> **What the task requires**:
Please repeat the records, word for word and without gaps.

> **Data for the task**:
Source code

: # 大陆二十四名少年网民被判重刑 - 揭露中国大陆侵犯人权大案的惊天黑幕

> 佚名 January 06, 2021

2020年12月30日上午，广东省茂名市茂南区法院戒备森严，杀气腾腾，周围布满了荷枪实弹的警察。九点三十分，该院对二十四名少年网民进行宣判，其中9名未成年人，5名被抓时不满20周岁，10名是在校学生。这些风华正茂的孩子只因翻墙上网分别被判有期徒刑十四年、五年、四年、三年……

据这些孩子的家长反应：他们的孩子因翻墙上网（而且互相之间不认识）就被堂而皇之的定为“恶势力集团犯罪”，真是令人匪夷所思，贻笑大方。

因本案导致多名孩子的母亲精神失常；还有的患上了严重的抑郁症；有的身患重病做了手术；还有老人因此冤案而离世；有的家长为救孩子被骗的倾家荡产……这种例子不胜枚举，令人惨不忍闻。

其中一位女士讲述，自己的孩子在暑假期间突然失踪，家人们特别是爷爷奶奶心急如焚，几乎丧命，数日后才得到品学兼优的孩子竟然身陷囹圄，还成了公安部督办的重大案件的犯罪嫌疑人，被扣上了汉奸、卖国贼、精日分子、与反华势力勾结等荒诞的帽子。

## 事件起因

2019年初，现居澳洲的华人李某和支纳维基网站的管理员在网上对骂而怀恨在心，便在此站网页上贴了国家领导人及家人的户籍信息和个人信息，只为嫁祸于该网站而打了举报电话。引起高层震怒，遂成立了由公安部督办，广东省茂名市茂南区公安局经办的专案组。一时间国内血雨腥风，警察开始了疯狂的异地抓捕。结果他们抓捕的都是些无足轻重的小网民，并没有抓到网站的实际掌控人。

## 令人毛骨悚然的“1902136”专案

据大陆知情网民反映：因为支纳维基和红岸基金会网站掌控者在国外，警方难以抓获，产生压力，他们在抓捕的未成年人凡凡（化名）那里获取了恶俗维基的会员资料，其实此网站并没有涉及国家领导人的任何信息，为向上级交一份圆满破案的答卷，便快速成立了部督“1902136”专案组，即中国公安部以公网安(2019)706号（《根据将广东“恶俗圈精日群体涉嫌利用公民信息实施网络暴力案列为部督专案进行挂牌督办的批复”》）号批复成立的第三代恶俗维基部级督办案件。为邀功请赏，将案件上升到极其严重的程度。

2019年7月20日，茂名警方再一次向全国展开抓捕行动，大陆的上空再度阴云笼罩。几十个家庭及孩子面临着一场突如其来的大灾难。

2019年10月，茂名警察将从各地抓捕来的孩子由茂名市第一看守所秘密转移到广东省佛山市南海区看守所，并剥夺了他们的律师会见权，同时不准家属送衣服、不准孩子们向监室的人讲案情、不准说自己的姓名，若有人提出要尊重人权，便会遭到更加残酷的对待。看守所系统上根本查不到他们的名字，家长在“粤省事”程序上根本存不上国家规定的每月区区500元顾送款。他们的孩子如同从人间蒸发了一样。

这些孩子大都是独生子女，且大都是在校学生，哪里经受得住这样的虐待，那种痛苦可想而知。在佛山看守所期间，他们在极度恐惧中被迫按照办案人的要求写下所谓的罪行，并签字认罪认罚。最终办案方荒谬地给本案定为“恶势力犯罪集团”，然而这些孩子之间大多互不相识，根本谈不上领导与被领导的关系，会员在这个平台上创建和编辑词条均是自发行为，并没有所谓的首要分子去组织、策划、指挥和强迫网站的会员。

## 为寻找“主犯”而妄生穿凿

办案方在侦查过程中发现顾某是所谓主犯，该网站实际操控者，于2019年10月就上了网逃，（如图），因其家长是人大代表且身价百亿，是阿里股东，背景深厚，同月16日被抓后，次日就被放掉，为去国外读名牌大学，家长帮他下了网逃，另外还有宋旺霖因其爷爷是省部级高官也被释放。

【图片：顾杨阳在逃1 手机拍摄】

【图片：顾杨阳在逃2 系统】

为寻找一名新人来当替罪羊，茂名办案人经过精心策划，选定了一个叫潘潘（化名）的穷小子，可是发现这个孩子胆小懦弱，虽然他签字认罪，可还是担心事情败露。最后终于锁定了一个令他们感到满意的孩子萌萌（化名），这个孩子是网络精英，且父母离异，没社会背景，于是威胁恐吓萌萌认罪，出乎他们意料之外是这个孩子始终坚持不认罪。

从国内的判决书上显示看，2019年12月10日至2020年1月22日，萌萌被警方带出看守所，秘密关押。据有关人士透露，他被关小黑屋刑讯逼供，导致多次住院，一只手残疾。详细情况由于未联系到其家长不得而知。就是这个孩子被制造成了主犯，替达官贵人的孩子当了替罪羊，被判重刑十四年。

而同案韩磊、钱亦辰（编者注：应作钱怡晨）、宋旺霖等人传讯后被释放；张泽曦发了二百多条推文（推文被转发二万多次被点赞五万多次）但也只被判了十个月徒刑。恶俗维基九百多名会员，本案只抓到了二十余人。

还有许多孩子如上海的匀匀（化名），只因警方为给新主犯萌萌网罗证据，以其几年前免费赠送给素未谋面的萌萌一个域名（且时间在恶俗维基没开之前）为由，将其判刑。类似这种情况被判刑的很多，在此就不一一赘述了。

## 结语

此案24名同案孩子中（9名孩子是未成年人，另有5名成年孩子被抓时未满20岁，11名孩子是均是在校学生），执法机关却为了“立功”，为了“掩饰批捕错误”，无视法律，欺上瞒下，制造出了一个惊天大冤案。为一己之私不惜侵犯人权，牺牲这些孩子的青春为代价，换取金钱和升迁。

> **Solution to this exercise**:
Source code

: # 大陆二十四名少年网民被判重刑 - 揭露中国大陆侵犯人权大案的惊天黑幕

> 佚名 January 06, 2021

2020年12月30日上午，广东省茂名市茂南区法院戒备森严，杀气腾腾，周围布满了荷枪实弹的警察。九点三十分，该院对二十四名少年网民进行宣判，其中9名未成年人，5名被抓时不满20周岁，10名是在校学生。这些风华正茂的孩子只因翻墙上网分别被判有期徒刑十四年、五年、四年、三年……

据这些孩子的家长反应：他们的孩子因翻墙上网（而且互相之间不认识）就被堂而皇之的定为“恶势力集团犯罪”，真是令人匪夷所思，贻笑大方。

因本案导致多名孩子的母亲精神失常；还有的患上了严重的抑郁症；有的身患重病做了手术；还有老人因此冤案而离世；有的家长为救孩子被骗的倾家荡产……这种例子不胜枚举，令人惨不忍闻。

其中一位女士讲述，自己的孩子在暑假期间突然失踪，家人们特别是爷爷奶奶心急如焚，几乎丧命，数日后才得到品学兼优的孩子竟然身陷囹圄，还成了公安部督办的重大案件的犯罪嫌疑人，被扣上了汉奸、卖国贼、精日分子、与反华势力勾结等荒诞的帽子。

## 事件起因

2019年初，现居澳洲的华人李某和支纳维基网站的管理员在网上对骂而怀恨在心，便在此站网页上贴了国家领导人及家人的户籍信息和个人信息，只为嫁祸于该网站而打了举报电话。引起高层震怒，遂成立了由公安部督办，广东省茂名市茂南区公安局经办的专案组。一时间国内血雨腥风，警察开始了疯狂的异地抓捕。结果他们抓捕的都是些无足轻重的小网民，并没有抓到网站的实际掌控人。

## 令人毛骨悚然的“1902136”专案

据大陆知情网民反映：因为支纳维基和红岸基金会网站掌控者在国外，警方难以抓获，产生压力，他们在抓捕的未成年人凡凡（化名）那里获取了恶俗维基的会员资料，其实此网站并没有涉及国家领导人的任何信息，为向上级交一份圆满破案的答卷，便快速成立了部督“1902136”专案组，即中国公安部以公网安(2019)706号（《根据将广东“恶俗圈精日群体涉嫌利用公民信息实施网络暴力案列为部督专案进行挂牌督办的批复”》）号批复成立的第三代恶俗维基部级督办案件。为邀功请赏，将案件上升到极其严重的程度。

2019年7月20日，茂名警方再一次向全国展开抓捕行动，大陆的上空再度阴云笼罩。几十个家庭及孩子面临着一场突如其来的大灾难。

2019年10月，茂名警察将从各地抓捕来的孩子由茂名市第一看守所秘密转移到广东省佛山市南海区看守所，并剥夺了他们的律师会见权，同时不准家属送衣服、不准孩子们向监室的人讲案情、不准说自己的姓名，若有人提出要尊重人权，便会遭到更加残酷的对待。看守所系统上根本查不到他们的名字，家长在“粤省事”程序上根本存不上国家规定的每月区区500元顾送款。他们的孩子如同从人间蒸发了一样。

这些孩子大都是独生子女，且大都是在校学生，哪里经受得住这样的虐待，那种痛苦可想而知。在佛山看守所期间，他们在极度恐惧中被迫按照办案人的要求写下所谓的罪行，并签字认罪认罚。最终办案方荒谬地给本案定为“恶势力犯罪集团”，然而这些孩子之间大多互不相识，根本谈不上领导与被领导的关系，会员在这个平台上创建和编辑词条均是自发行为，并没有所谓的首要分子去组织、策划、指挥和强迫网站的会员。

## 为寻找“主犯”而妄生穿凿

办案方在侦查过程中发现顾某是所谓主犯，该网站实际操控者，于2019年10月就上了网逃，（如图），因其家长是人大代表且身价百亿，是阿里股东，背景深厚，同月16日被抓后，次日就被放掉，为去国外读名牌大学，家长帮他下了网逃，另外还有宋旺霖因其爷爷是省部级高官也被释放。

【图片：顾杨阳在逃1 手机拍摄】

【图片：顾杨阳在逃2 系统】

为寻找一名新人来当替罪羊，茂名办案人经过精心策划，选定了一个叫潘潘（化名）的穷小子，可是发现这个孩子胆小懦弱，虽然他签字认罪，可还是担心事情败露。最后终于锁定了一个令他们感到满意的孩子萌萌（化名），这个孩子是网络精英，且父母离异，没社会背景，于是威胁恐吓萌萌认罪，出乎他们意料之外是这个孩子始终坚持不认罪。

从国内的判决书上显示看，2019年12月10日至2020年1月22日，萌萌被警方带出看守所，秘密关押。据有关人士透露，他被关小黑屋刑讯逼供，导致多次住院，一只手残疾。详细情况由于未联系到其家长不得而知。就是这个孩子被制造成了主犯，替达官贵人的孩子当了替罪羊，被判重刑十四年。

而同案韩磊、钱亦辰（编者注：应作钱怡晨）、宋旺霖等人传讯后被释放；张泽曦发了二百多条推文（推文被转发二万多次被点赞五万多次）但也只被判了十个月徒刑。恶俗维基九百多名会员，本案只抓到了二十余人。

还有许多孩子如上海的匀匀（化名），只因警方为给新主犯萌萌网罗证据，以其几年前免费赠送给素未谋面的萌萌一个域名（且时间在恶俗维基没开之前）为由，将其判刑。类似这种情况被判刑的很多，在此就不一一赘述了。

## 结语

此案24名同案孩子中（9名孩子是未成年人，另有5名成年孩子被抓时未满20岁，11名孩子是均是在校学生），执法机关却为了“立功”，为了“掩饰批捕错误”，无视法律，欺上瞒下，制造出了一个惊天大冤案。为一己之私不惜侵犯人权，牺牲这些孩子的青春为代价，换取金钱和升迁。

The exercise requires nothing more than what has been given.